– Ничего, обойдется, – сказал Кондрашов.
– А может быть, так и надо? – Софрон ухмыльнулся. Он давно учуял, что политический при первом удобном случае готов задать стрекача. Принимая щедрые подарки и «освежаясь» за его счет, он дал понять Василию, что мешать не будет.

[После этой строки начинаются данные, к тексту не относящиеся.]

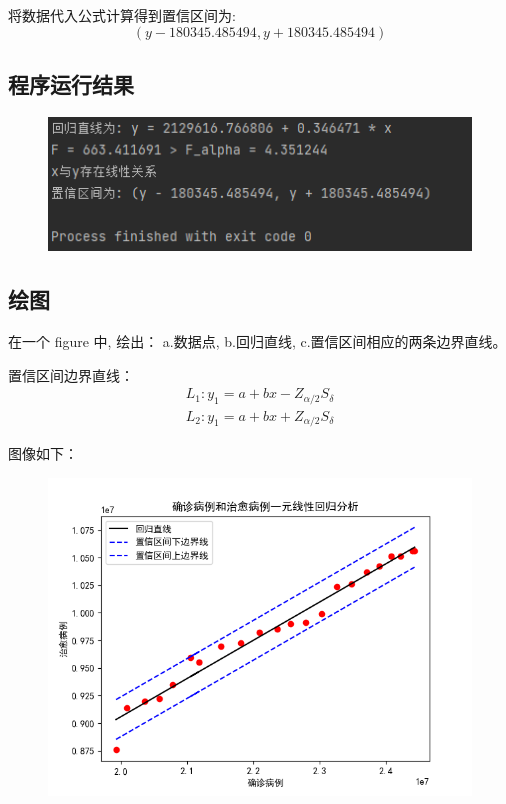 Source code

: \documentclass[UTF8]{ctexart}
\begin{document}
将数据代入公式计算得到置信区间为:
$$
(y - 180345.485494, y + 180345.485494)
$$

\subsection{程序运行结果}
\begin{figure}[H]
  \centering
  \includegraphics[scale=1.5]{result.png}
\end{figure}

\subsection{绘图}
在一个 figure 中, 绘出： a.数据点, b.回归直线, c.置信区间相应的两条边界直线。

置信区间边界直线：
$$
\begin{array}{l}
L_{1}: y_{1}=a+b x-Z_{\alpha / 2} S_{\delta} \\
L_{2}: y_{1}=a+b x+Z_{\alpha / 2} S_{\delta}
\end{array}
$$

图像如下：

\begin{figure}[H]
  \centering
  \includegraphics[scale=0.8]{回归分析.png}
\end{figure}
\end{document}
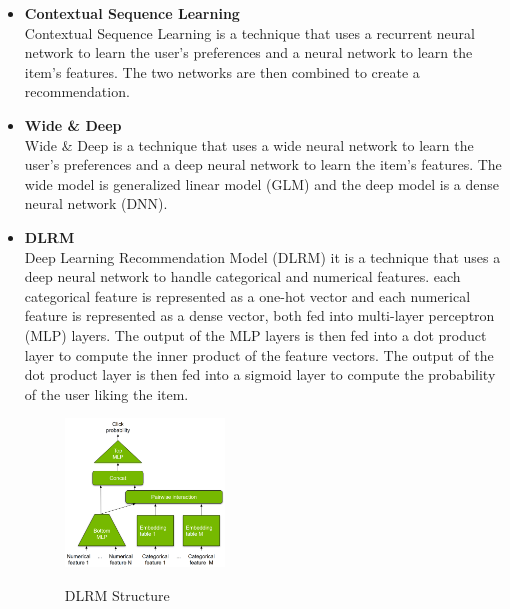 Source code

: \begin{itemize}
\begin{figure}[H]
    \end{figure}
    \item \textbf{Contextual Sequence Learning} \\ Contextual Sequence Learning is a technique that uses a recurrent neural network to learn the user's preferences and a neural network to learn the item's features. The two networks are then combined to create a recommendation.
    \item \textbf{Wide \& Deep} \\ Wide \& Deep is a technique that uses a wide neural network to learn the user's preferences and a deep neural network to learn the item's features. The wide model is generalized linear model (GLM) and the deep model is a dense neural network (DNN).
    \item \textbf{DLRM} \\ Deep Learning Recommendation Model (DLRM) it is a technique that uses a deep neural network to handle categorical and numerical features. each categorical feature is represented as a one-hot vector and each numerical feature is represented as a dense vector, both fed into multi-layer perceptron (MLP) layers. The output of the MLP layers is then fed into a dot product layer to compute the inner product of the feature vectors. The output of the dot product layer is then fed into a sigmoid layer to compute the probability of the user liking the item.
    \begin{figure}[H]
        \centering
        \includegraphics[width=0.4\textwidth]{assets/dlrm.png}
        \caption{DLRM Structure}
        \label{fig:dlrm}
        \cite{NvidiaRecSys}
    \end{figure}
\end{itemize}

– Придется делать операцию, – ответил Василий Михайлович. Стискивая челюсти, он старался не выдать усилившегося волнения. Если товарищи не придут, то из его затеи вряд ли что может выйти. Санитары, конечно, сдадут его под охрану жандармов. И что на уме у Софрона с его туманными намеками? Поди влезь в его мрачную душу.

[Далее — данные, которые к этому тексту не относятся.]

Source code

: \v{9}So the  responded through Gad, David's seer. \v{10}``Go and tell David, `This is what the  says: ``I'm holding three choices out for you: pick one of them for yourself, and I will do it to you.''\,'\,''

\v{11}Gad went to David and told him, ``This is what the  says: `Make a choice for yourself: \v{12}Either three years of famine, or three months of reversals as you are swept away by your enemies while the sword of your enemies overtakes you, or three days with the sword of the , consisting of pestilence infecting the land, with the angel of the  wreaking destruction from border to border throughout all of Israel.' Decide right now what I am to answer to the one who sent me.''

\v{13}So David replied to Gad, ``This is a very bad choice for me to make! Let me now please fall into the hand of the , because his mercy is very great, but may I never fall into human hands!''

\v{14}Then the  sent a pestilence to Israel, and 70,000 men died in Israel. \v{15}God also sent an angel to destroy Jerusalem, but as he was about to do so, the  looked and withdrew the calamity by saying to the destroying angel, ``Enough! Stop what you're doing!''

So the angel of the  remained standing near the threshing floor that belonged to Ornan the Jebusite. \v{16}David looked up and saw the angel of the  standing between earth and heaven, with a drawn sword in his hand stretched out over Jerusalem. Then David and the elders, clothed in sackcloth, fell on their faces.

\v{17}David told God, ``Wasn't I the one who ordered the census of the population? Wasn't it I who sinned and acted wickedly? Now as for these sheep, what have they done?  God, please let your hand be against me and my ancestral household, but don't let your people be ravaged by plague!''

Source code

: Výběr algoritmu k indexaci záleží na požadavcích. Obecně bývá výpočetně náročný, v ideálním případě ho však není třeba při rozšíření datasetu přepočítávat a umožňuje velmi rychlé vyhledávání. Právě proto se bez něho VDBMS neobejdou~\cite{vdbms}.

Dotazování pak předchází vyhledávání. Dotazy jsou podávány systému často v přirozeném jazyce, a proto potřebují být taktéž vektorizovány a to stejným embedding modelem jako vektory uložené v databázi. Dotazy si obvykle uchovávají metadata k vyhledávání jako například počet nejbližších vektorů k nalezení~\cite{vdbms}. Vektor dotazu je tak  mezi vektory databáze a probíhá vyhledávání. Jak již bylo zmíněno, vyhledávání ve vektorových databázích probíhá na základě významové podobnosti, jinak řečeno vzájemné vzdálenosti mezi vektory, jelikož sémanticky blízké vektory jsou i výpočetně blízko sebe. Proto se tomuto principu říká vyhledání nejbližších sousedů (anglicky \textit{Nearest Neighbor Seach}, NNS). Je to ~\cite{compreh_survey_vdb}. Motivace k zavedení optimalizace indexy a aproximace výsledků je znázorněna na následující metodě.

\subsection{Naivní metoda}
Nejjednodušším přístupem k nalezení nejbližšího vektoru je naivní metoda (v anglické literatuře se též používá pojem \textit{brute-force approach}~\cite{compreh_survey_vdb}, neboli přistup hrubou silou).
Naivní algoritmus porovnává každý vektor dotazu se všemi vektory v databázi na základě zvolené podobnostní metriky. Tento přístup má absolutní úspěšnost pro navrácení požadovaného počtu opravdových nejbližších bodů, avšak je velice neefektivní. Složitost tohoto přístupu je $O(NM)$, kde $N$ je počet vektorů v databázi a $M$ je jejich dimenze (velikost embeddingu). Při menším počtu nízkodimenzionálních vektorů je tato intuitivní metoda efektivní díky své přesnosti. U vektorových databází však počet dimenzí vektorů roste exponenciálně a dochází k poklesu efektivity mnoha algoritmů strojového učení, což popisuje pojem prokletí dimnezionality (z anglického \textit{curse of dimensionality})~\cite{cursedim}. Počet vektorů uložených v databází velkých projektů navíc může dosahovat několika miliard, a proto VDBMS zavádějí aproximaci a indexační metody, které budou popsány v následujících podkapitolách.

Поезд, замедляя ход, подходил к станции. Мимо решетки к вагонам хлынула толпа мужиков с мешками. Гомон стоял на перроне несусветный. В купе в сопровождении двух жандармов вошел тюремный врач в офицерской шинели. Он был вызван к больному специальной депешей начальника конвоя. Осмотрев Кондрашова, проговорил насмешливо:
– Желаете, чтобы вас резали, зарежем. Только не советую. Все равно вам не миновать дальней дороги. Таков приказ начальства. Мой совет, господин Кондрашов, отправляйтесь-ка в путь, к месту следования. Легче будет ехать нерезаному… Вас уже ждет лихая тройка.
– Благодарю за совет. – Кондрашов поднялся и начал одеваться.
Тройка оказалась на самом деле лихой, и стражник попался снисходительный, даже слишком разговорчивый, особенно после спирта и мороженых пельменей, которыми питались в дороге. Тройки менялись, менялись и сопровождающие. Попадались разные. Хмурые и веселые, злые и молчаливые, порой недоверчивые, ненавидевшие политических какой-то дикой, животной ненавистью. Особенно лютый попался на последней смене, хотя никакой смены здесь не предполагалось. Принимая Кондрашова от предыдущего сопровождающего, проговорил грозно и внушительно:
– В этом блаженном краю, господин политический, живут в смиренной покорности господу богу и царю.
– Не по моему статуту, – смело ответил Василий Михайлович.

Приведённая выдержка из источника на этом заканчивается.